If a stronger dollar means you can buy more T-shirts from Bangladesh, then the manufacturing job growth will be there not here.  Just as importantly, who says you are going to buy another T-shirt or a new Toyota with money saved because a stronger dollar creates lower real prices.  Maybe you just might bank the extra money  or buy a couple more GM stocks.   What happens to demand growth in that case?

Then, there is the other side of the stronger dollar.  While American consumers can buy more T-shirts from Bangladesh with the same wages, the factory owners in Bangladesh have to pay higher real prices for the American parts to keep their sewing machines running.  Maybe they turn to China or Brazil for those parts.   Quite logically, any demand growth at home can easily be offset by losses in demand from abroad.
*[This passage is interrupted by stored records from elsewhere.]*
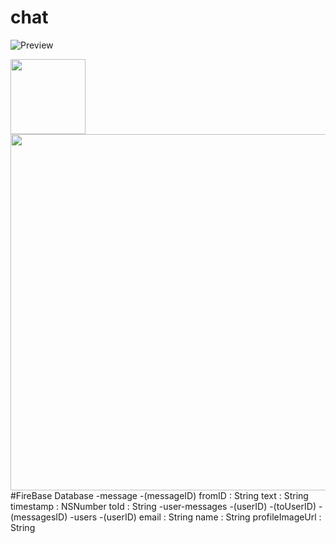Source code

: # chat


![Preview](http://i.giphy.com/xUA7b9hZSMGP5AH5g4.gif)



<p>
<img width = 120, src = "http://i.imgur.com/w1zrm8l.png"/>
<img src = "http://i.imgur.com/bHgYeXc.png", style = "float:right; width:570px">
</p>





#FireBase Database
-message
	-(messageID)
		fromID : String
		text : String
		timestamp : NSNumber
		toId : String
-user-messages
	-(userID)
		-(toUserID)
			-(messagesID)
-users
	-(userID)
		email : String
		name : String
		profileImageUrl : String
(Of course, most economists either work for global corporations and investors or support their agendas.  Global corporations and investors don’t care where the demand is rising and where it is falling or where jobs are being created or being destroyed.  Unlike you and me, they are not tied to a particular nation or a particular city or a particular family, so their fortunes do not rise and fall in connection with a particular place or a particular group of people.)

The key point is that supply and demand functions are global.  To write about supply and demand in nation terms is misguided and misguides readers.  The U.S. has to export goods and services to pay for the things we import — although we are now wedded to a way of life in which we buy goods and services made in other countries on credit and then pay our debts by selling ownership of our tangible wealth to global investors in those other countries.

Debt supported buying has obscured the loss of wealth in the U.S.  But, only in the short term can debt do this.   Sooner or later a transfer of real wealth has to take place to clear the debt — then the loss that occurred a decade ago is finally seen for what it is.  (It may well be that one part of the value of  the foreclosed home down the street from you now belongs to an Asian investor and the other part belongs to a Swiss investor.)

In a world economy, what matters for the working people in the U.S. and for working people everywhere else in the world is the structure of global investment decisions that give life to the relationship between global supply and global demand.  Globally, there are now too many businesses and not enough buyers, and tracking the ebbs and flows of demand within the U.S. obscures the far greater power of this global reality over our working lives.